### Exercise aim
Write out the stretch of lines below that begins at the line with "- Deep Mind’s papers" and ends at the line with "- http://www.deeplearningbook.org/", including both, exactly as given and nothing more.

*** Given entries Section Begins ***

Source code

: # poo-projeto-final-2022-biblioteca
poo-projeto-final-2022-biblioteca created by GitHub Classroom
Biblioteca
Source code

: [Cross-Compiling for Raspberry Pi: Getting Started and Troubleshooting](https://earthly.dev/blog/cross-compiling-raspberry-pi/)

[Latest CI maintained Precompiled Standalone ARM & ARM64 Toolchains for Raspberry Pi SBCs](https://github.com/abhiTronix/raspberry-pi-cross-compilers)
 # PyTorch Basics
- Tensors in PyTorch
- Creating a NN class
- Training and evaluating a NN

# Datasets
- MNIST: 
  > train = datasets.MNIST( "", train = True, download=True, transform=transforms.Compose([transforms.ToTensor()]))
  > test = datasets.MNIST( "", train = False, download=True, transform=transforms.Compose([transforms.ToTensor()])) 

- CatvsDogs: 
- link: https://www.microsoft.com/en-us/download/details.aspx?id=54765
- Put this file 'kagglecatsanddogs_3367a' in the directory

*** Given entries Section Ends ***
*** Given entries Section Begins ***

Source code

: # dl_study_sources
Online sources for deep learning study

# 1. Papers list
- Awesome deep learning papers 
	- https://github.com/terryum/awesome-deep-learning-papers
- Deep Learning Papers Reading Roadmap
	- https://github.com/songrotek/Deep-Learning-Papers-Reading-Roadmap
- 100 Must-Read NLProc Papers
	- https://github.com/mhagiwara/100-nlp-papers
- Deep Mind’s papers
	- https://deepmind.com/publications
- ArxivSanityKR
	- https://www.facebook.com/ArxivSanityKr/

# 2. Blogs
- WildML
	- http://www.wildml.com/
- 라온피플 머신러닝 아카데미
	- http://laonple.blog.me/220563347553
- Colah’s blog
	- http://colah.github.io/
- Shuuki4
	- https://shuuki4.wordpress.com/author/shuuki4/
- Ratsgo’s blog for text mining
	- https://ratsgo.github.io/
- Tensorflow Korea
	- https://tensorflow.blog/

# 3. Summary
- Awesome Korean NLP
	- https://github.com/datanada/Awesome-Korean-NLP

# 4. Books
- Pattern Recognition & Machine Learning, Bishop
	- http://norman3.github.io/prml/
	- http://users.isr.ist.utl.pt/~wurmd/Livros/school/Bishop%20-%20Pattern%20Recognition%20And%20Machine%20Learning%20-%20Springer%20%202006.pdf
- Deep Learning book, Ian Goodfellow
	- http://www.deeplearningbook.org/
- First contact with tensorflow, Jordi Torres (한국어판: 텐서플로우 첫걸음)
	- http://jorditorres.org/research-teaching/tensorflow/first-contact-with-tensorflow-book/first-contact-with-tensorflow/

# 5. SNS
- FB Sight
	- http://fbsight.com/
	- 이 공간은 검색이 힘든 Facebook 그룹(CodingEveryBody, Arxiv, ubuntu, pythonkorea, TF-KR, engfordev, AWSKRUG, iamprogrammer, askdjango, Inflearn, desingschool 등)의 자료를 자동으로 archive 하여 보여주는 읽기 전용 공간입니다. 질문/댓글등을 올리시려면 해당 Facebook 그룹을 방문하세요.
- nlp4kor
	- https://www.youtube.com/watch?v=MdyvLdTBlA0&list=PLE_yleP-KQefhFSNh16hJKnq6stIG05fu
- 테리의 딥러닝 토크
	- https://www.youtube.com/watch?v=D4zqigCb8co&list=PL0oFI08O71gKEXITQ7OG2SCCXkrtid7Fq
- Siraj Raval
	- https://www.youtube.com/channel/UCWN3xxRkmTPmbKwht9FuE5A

*** Given entries Section Ends ***
*** Given entries Section Begins ***

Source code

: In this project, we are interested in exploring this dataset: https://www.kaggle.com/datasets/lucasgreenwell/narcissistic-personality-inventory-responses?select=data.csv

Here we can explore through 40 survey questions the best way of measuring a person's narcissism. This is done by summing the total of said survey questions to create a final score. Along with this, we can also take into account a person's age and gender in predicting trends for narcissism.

*** Given entries Section Ends ***

### Result of this task
- Deep Mind’s papers
	- https://deepmind.com/publications
- ArxivSanityKR
	- https://www.facebook.com/ArxivSanityKr/

# 2. Blogs
- WildML
	- http://www.wildml.com/
- 라온피플 머신러닝 아카데미
	- http://laonple.blog.me/220563347553
- Colah’s blog
	- http://colah.github.io/
- Shuuki4
	- https://shuuki4.wordpress.com/author/shuuki4/
- Ratsgo’s blog for text mining
	- https://ratsgo.github.io/
- Tensorflow Korea
	- https://tensorflow.blog/

# 3. Summary
- Awesome Korean NLP
	- https://github.com/datanada/Awesome-Korean-NLP

# 4. Books
- Pattern Recognition & Machine Learning, Bishop
	- http://norman3.github.io/prml/
	- http://users.isr.ist.utl.pt/~wurmd/Livros/school/Bishop%20-%20Pattern%20Recognition%20And%20Machine%20Learning%20-%20Springer%20%202006.pdf
- Deep Learning book, Ian Goodfellow
	- http://www.deeplearningbook.org/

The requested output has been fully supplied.